El
oficinista miraba algo nervioso el reloj en el extremo inferior
derecho de la pantalla de su computador. Su jefe le había pedido
hacer una especie de ensayo acerca del trabajo del último año, lo
que lo tenía bastante complicado: el hombre era experto en hacer
informes contables y documentos de corte legal, pero su experiencia
como creador de textos era simplemente nula, por lo que no había
sido capaz de escribir nada coherente esa mañana. Lo peor de todo
era que el plazo de entrega expiraba esa misma tarde, lo que lo tenía
sudando frío y con el colon lleno de gases.
La
desesperación estaba empezando a adueñarse de su ánimo. El hombre
no sabía a qué recurrir para obtener ayuda; justo en ese momento
recordó a un viejo conocido del colegio al que de algún extraño
modo tenía dentro de sus contactos.Al oficinista no le caía bien
pues el tipo decía ser escritor de demonología, lo que era
abiertamente contrario a su religión, por lo que lo denostaba y
atacaba frecuentemente. Sin embargo, era la única persona que
conocía capaz de escribir textos, por lo que no le quedó otra
opción que contactarlo.
El
escritor escuchó en silencio las súplicas del oficinista, quien se
disculpó cerca de veinte veces en la llamada telefónica. El
escritor le dijo que no guardaba rencor, y que obviamente lo
ayudaría: de hecho le dijo que era capaz de hacer que él mismo
escribiera el texto que necesitaba, y que para ello sólo requería
repetir unas frases que él le diría por el teléfono. El oficinista
no podía creer la suerte que había tenido, y sin pensarlo mucho
repitió las extrañas palabras que el escritor le decía por
teléfono. Al terminar de repetir las frases el escritor le dijo que
estaba listo, y que ya podía empezar a escribir.
Dos
minutos luego de cortar la llamada el oficinista escribía febril el
ensayo. Las ideas manaban de su cabeza y su única limitante era su
velocidad para digitar. Cuando faltaban diez minutos para la hora de
término el oficinista envió el correo con su ensayo. Un minuto
antes de la hora de salida fue llamado por su jefe quien lo felicitó
por la calidad del texto, indicándole que era el mejor ensayo que
había leído en su vida, y que probablemente el directorio de la
empresa lo dejaría a cargo del área creativa a partir de ese día.

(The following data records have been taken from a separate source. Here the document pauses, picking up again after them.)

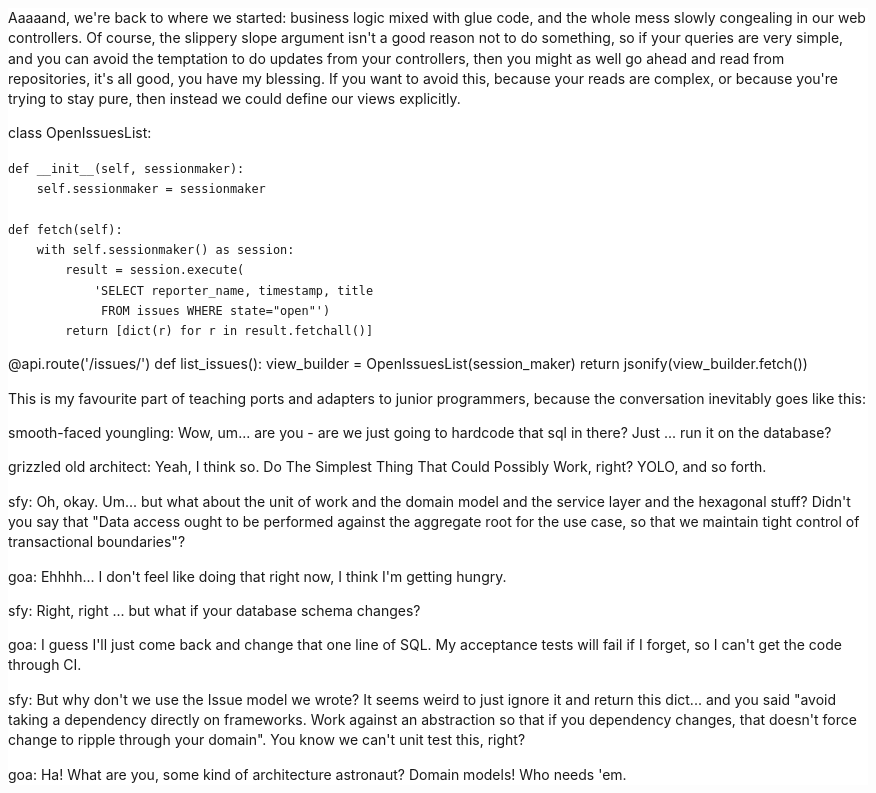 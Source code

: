 
Aaaaand, we're back to where we started: business logic mixed with glue code,
and the whole mess slowly congealing in our web controllers. Of course, the
slippery slope argument isn't a good reason not to do something, so if your
queries are very simple, and you can avoid the temptation to do updates from
your controllers, then you might as well go ahead and read from repositories,
it's all good, you have my blessing. If you want to avoid this, because your
reads are complex, or because you're trying to stay pure, then instead we could
define our views explicitly.


class OpenIssuesList:

    def __init__(self, sessionmaker):
        self.sessionmaker = sessionmaker

    def fetch(self):
        with self.sessionmaker() as session:
            result = session.execute(
                'SELECT reporter_name, timestamp, title 
                 FROM issues WHERE state="open"')
            return [dict(r) for r in result.fetchall()]
        
        
@api.route('/issues/')
def list_issues():
    view_builder = OpenIssuesList(session_maker)
    return jsonify(view_builder.fetch())


This is my favourite part of teaching ports and adapters to junior programmers,
because the conversation inevitably goes like this:

smooth-faced youngling: Wow, um... are you - are we just going to hardcode that
sql in there? Just ... run it on the database?

grizzled old architect: Yeah, I think so. Do The Simplest Thing That Could
Possibly Work, right? YOLO, and so forth.

sfy: Oh, okay. Um... but what about the unit of work and the domain model and
the service layer and the hexagonal stuff? Didn't you say that "Data access
ought to be performed against the aggregate root for the use case, so that we
maintain tight control of transactional boundaries"?

goa: Ehhhh... I don't feel like doing that right now, I think I'm getting
hungry.

sfy: Right, right ... but what if your database schema changes?

goa: I guess I'll just come back and change that one line of SQL. My acceptance
tests will fail if I forget, so I can't get the code through CI.

sfy: But why don't we use the Issue model we wrote? It seems weird to just
ignore it and return this dict... and you said "avoid taking a dependency
directly on frameworks. Work against an abstraction so that if you dependency
changes, that doesn't force change to ripple through your domain". You know we
can't unit test this, right?

goa: Ha! What are you, some kind of architecture astronaut? Domain models! Who
needs 'em.
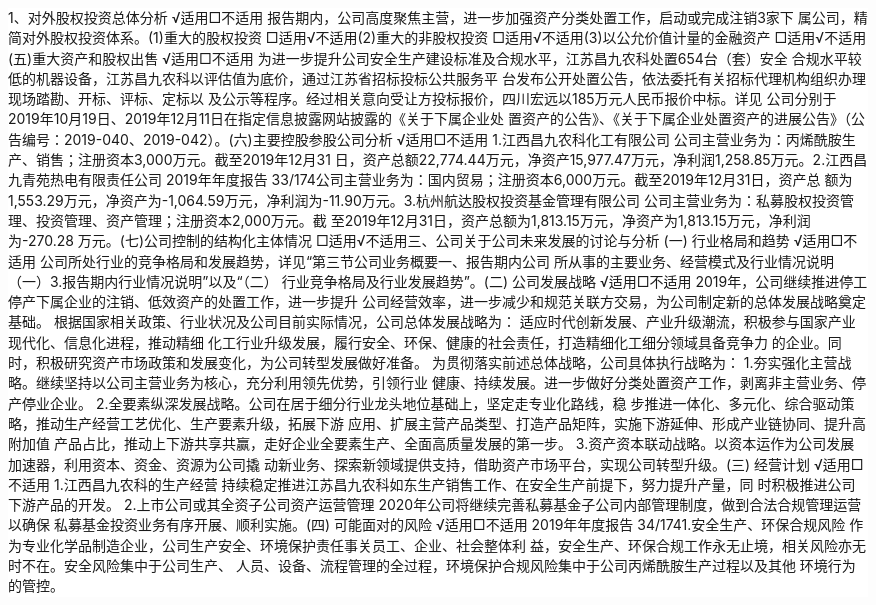 1、对外股权投资总体分析
√适用□不适用
报告期内，公司高度聚焦主营，进一步加强资产分类处置工作，启动或完成注销3家下
属公司，精简对外股权投资体系。(1)重大的股权投资
□适用√不适用(2)重大的非股权投资
□适用√不适用(3)以公允价值计量的金融资产
□适用√不适用(五)重大资产和股权出售
√适用□不适用
为进一步提升公司安全生产建设标准及合规水平，江苏昌九农科处置654台（套）安全
合规水平较低的机器设备，江苏昌九农科以评估值为底价，通过江苏省招标投标公共服务平
台发布公开处置公告，依法委托有关招标代理机构组织办理现场踏勘、开标、评标、定标以
及公示等程序。经过相关意向受让方投标报价，四川宏远以185万元人民币报价中标。详见
公司分别于2019年10月19日、2019年12月11日在指定信息披露网站披露的《关于下属企业处
置资产的公告》、《关于下属企业处置资产的进展公告》（公告编号：2019-040、2019-042）。(六)主要控股参股公司分析
√适用□不适用
1.江西昌九农科化工有限公司
公司主营业务为：丙烯酰胺生产、销售；注册资本3,000万元。截至2019年12月31
日，资产总额22,774.44万元，净资产15,977.47万元，净利润1,258.85万元。2.江西昌九青苑热电有限责任公司
2019年年度报告
33/174公司主营业务为：国内贸易；注册资本6,000万元。截至2019年12月31日，资产总
额为1,553.29万元，净资产为-1,064.59万元，净利润为-11.90万元。3.杭州航达股权投资基金管理有限公司
公司主营业务为：私募股权投资管理、投资管理、资产管理；注册资本2,000万元。截
至2019年12月31日，资产总额为1,813.15万元，净资产为1,813.15万元，净利润为-270.28
万元。(七)公司控制的结构化主体情况
□适用√不适用三、公司关于公司未来发展的讨论与分析
(一)
行业格局和趋势
√适用□不适用
公司所处行业的竞争格局和发展趋势，详见“第三节公司业务概要一、报告期内公司
所从事的主要业务、经营模式及行业情况说明（一）3.报告期内行业情况说明”以及“（二）
行业竞争格局及行业发展趋势”。(二)
公司发展战略
√适用□不适用
2019年，公司继续推进停工停产下属企业的注销、低效资产的处置工作，进一步提升
公司经营效率，进一步减少和规范关联方交易，为公司制定新的总体发展战略奠定基础。
根据国家相关政策、行业状况及公司目前实际情况，公司总体发展战略为：
适应时代创新发展、产业升级潮流，积极参与国家产业现代化、信息化进程，推动精细
化工行业升级发展，履行安全、环保、健康的社会责任，打造精细化工细分领域具备竞争力
的企业。同时，积极研究资产市场政策和发展变化，为公司转型发展做好准备。
为贯彻落实前述总体战略，公司具体执行战略为：
1.夯实强化主营战略。继续坚持以公司主营业务为核心，充分利用领先优势，引领行业
健康、持续发展。进一步做好分类处置资产工作，剥离非主营业务、停产停业企业。
2.全要素纵深发展战略。公司在居于细分行业龙头地位基础上，坚定走专业化路线，稳
步推进一体化、多元化、综合驱动策略，推动生产经营工艺优化、生产要素升级，拓展下游
应用、扩展主营产品类型、打造产品矩阵，实施下游延伸、形成产业链协同、提升高附加值
产品占比，推动上下游共享共赢，走好企业全要素生产、全面高质量发展的第一步。
3.资产资本联动战略。以资本运作为公司发展加速器，利用资本、资金、资源为公司撬
动新业务、探索新领域提供支持，借助资产市场平台，实现公司转型升级。(三)
经营计划
√适用□不适用
1.江西昌九农科的生产经营
持续稳定推进江苏昌九农科如东生产销售工作、在安全生产前提下，努力提升产量，同
时积极推进公司下游产品的开发。
2.上市公司或其全资子公司资产运营管理
2020年公司将继续完善私募基金子公司内部管理制度，做到合法合规管理运营以确保
私募基金投资业务有序开展、顺利实施。(四)
可能面对的风险
√适用□不适用
2019年年度报告
34/1741.安全生产、环保合规风险
作为专业化学品制造企业，公司生产安全、环境保护责任事关员工、企业、社会整体利
益，安全生产、环保合规工作永无止境，相关风险亦无时不在。安全风险集中于公司生产、
人员、设备、流程管理的全过程，环境保护合规风险集中于公司丙烯酰胺生产过程以及其他
环境行为的管控。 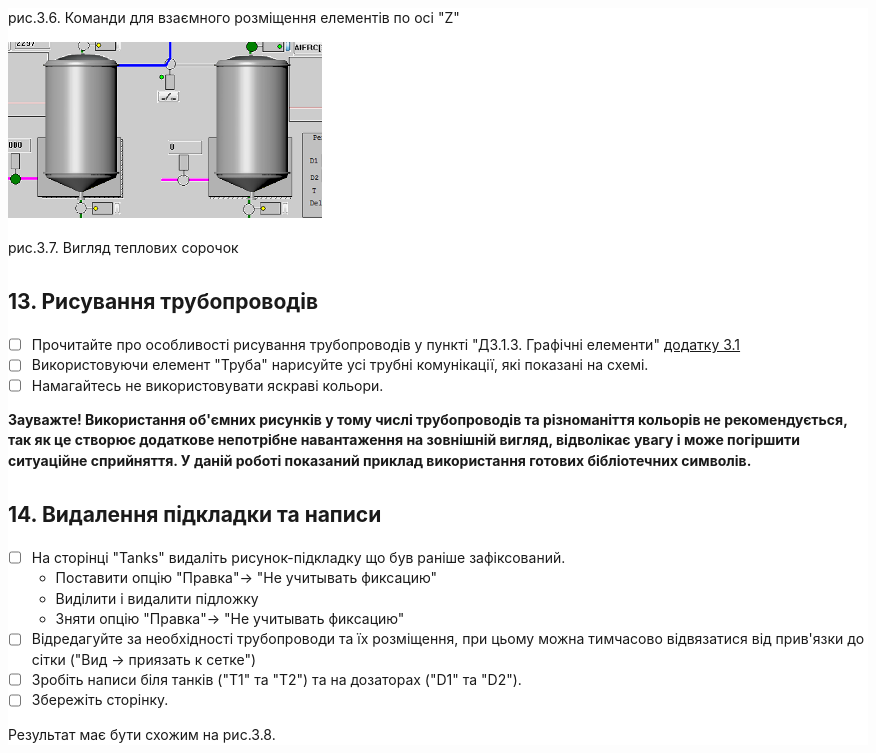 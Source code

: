 рис.3.6. Команди для взаємного розміщення елементів по осі "Z"  

![](media3/tankheat.png)

рис.3.7. Вигляд теплових сорочок

<iframe width="560" height="315" src="https://www.youtube.com/embed/kynIKLX6hdk" title="YouTube video player" frameborder="0" allow="accelerometer; autoplay; clipboard-write; encrypted-media; gyroscope; picture-in-picture" allowfullscreen></iframe>

## 13. Рисування трубопроводів

- [ ] Прочитайте про особливості рисування трубопроводів у пункті "Д3.1.3. Графічні елементи" [додатку 3.1](lab3a1.md) 
- [ ] Використовуючи елемент "Труба" нарисуйте усі трубні комунікації, які показані на схемі. 
- [ ] Намагайтесь не використовувати яскраві кольори.

**Зауважте! Використання об'ємних рисунків у тому числі трубопроводів та різноманіття кольорів не рекомендується, так як це створює додаткове непотрібне навантаження на зовнішній вигляд, відволікає увагу і може погіршити ситуаційне сприйняття. У даній роботі показаний приклад використання готових бібліотечних символів.**     

<iframe width="560" height="315" src="https://www.youtube.com/embed/5k2IwqH87og" title="YouTube video player" frameborder="0" allow="accelerometer; autoplay; clipboard-write; encrypted-media; gyroscope; picture-in-picture" allowfullscreen></iframe>

## 14. Видалення підкладки та написи

- [ ] На сторінці "Tanks" видаліть рисунок-підкладку що був раніше зафіксований.
  - Поставити опцію "Правка"-> "Не учитывать фиксацию"
  - Виділити і видалити підложку
  - Зняти опцію "Правка"-> "Не учитывать фиксацию"
- [ ] Відредагуйте за необхідності трубопроводи та їх розміщення, при цьому можна тимчасово відвязатися від прив'язки до сітки ("Вид -> приязать к сетке") 
- [ ] Зробіть написи біля танків ("Т1" та "Т2") та на дозаторах ("D1" та "D2").
- [ ] Збережіть сторінку.

Результат має бути схожим на рис.3.8.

En ese momento llegó la hora del término de la jornada: en ese
instante el oficinista empezó a sentir un calor gigantesco que lo
invadía de los pies s la cabeza. Su jefe se puso bruscamente de pie
y retrocedió lo más que pudo, mientras las llamas consumían el
cuerpo del oficinista quien se retorcía de dolor mientras su cuerpo
se quemaba lentamente. Mientras tanto al otro lado de la ciudad el
escritor se regocijaba al saber que el precio del pacto con el diablo
que había hecho para lograr su capacidad de escribir ya lo había
pagado uno de sus mayores enemigos al recitar el conjuro que él le
dictó por teléfono, librándolo de entregar su alma al término de
su vida.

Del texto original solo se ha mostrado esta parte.